* [Work task]: Copy each line containing the word "machine" from the records that follow, please.

* [Supplied information]:
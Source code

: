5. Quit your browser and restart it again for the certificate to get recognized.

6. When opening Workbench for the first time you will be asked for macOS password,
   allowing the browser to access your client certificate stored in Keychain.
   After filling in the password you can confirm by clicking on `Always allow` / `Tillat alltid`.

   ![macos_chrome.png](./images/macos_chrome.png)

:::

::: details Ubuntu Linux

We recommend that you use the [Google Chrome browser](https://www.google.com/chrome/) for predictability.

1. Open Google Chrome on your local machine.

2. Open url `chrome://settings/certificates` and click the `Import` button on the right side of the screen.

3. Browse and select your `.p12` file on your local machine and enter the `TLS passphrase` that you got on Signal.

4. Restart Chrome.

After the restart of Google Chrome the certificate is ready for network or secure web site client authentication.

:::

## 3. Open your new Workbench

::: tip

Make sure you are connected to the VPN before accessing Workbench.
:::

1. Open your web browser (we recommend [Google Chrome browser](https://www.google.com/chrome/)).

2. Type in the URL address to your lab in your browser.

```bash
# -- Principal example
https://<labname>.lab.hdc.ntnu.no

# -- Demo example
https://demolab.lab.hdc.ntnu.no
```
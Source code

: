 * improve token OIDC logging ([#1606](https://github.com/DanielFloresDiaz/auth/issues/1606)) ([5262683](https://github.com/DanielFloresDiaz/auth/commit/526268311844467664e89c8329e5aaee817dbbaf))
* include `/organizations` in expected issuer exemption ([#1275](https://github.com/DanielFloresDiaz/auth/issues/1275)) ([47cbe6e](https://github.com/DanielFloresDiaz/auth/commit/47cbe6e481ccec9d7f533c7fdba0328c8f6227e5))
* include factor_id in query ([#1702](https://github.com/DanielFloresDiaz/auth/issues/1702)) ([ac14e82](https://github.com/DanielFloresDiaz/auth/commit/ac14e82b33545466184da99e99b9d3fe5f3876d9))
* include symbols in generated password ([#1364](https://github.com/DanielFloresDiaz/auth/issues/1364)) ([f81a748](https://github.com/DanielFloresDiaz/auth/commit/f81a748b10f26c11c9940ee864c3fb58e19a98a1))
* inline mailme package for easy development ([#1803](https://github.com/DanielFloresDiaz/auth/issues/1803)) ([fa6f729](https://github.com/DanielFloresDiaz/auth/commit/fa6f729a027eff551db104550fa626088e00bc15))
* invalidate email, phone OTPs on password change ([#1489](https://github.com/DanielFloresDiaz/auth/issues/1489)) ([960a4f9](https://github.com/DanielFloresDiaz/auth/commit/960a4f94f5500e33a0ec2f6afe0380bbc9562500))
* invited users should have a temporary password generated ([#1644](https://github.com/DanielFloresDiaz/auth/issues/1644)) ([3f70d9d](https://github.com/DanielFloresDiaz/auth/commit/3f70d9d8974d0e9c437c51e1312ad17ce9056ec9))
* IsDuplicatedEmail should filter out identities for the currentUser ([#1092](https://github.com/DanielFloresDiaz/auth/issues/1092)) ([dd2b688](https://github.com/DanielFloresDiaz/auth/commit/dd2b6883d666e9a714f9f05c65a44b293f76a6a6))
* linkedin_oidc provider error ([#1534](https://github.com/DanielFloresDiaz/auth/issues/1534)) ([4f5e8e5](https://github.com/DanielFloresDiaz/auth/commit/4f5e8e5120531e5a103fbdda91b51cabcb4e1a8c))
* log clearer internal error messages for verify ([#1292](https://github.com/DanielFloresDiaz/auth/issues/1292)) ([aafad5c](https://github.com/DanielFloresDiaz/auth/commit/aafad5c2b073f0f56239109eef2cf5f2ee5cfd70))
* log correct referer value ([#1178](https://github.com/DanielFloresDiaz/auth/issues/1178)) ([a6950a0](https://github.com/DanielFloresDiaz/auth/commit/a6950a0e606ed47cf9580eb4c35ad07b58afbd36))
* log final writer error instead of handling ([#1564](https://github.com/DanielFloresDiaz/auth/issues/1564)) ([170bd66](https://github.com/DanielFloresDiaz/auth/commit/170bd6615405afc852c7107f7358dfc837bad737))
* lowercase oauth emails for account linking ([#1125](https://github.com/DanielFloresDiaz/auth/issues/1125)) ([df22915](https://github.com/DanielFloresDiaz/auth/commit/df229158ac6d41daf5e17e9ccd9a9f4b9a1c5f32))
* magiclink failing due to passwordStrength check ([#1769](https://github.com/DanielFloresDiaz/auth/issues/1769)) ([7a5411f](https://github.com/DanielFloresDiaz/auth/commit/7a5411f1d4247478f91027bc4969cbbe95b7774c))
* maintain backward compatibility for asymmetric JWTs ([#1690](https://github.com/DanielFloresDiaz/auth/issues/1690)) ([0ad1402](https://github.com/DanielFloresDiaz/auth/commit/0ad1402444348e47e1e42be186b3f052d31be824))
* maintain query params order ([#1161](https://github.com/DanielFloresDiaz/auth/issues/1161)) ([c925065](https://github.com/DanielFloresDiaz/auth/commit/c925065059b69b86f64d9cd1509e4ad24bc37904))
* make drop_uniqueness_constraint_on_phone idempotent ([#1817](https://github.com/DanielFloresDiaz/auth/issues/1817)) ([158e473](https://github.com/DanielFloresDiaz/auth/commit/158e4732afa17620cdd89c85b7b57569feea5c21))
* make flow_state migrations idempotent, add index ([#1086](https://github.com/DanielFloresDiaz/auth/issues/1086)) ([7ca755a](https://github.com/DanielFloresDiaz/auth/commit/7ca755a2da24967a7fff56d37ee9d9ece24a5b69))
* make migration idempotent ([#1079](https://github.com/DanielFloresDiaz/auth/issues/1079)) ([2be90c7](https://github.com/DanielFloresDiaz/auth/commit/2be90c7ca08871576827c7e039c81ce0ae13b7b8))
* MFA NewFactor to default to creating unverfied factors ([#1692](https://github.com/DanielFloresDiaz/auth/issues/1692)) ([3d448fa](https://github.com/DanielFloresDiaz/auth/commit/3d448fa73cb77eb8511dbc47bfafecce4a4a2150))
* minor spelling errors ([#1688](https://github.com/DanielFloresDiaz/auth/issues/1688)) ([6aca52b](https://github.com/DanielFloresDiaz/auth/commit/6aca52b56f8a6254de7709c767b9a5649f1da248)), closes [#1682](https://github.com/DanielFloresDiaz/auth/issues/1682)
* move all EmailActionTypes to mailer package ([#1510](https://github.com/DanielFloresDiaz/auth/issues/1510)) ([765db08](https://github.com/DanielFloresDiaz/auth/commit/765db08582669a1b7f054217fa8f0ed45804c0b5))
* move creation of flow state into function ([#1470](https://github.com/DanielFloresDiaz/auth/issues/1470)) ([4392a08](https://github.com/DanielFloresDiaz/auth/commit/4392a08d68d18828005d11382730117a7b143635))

...

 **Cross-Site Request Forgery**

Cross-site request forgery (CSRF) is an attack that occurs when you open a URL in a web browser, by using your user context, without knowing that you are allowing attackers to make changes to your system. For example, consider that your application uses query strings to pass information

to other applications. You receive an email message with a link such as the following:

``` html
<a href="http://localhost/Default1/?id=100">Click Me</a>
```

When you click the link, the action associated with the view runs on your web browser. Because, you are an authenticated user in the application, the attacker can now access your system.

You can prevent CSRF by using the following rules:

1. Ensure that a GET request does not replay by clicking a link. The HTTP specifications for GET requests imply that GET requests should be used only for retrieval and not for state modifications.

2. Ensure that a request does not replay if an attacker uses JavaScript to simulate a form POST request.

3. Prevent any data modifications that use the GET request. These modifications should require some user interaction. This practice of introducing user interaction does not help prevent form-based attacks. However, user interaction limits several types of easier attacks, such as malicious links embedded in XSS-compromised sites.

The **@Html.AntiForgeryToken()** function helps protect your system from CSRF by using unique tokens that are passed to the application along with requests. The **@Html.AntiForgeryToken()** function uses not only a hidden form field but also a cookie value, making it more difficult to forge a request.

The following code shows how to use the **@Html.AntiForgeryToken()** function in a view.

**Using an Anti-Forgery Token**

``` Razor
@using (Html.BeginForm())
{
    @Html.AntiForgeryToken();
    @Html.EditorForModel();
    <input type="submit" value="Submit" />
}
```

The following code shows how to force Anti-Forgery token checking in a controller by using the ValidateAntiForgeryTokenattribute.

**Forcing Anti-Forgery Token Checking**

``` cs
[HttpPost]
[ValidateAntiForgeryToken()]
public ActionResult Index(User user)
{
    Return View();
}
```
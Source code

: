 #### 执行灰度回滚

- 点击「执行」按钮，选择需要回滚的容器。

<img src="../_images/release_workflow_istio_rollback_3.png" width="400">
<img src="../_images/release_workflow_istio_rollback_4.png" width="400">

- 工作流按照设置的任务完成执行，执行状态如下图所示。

* [Written answer]:
1. Open Google Chrome on your local machine.
3. Browse and select your `.p12` file on your local machine and enter the `TLS passphrase` that you got on Signal.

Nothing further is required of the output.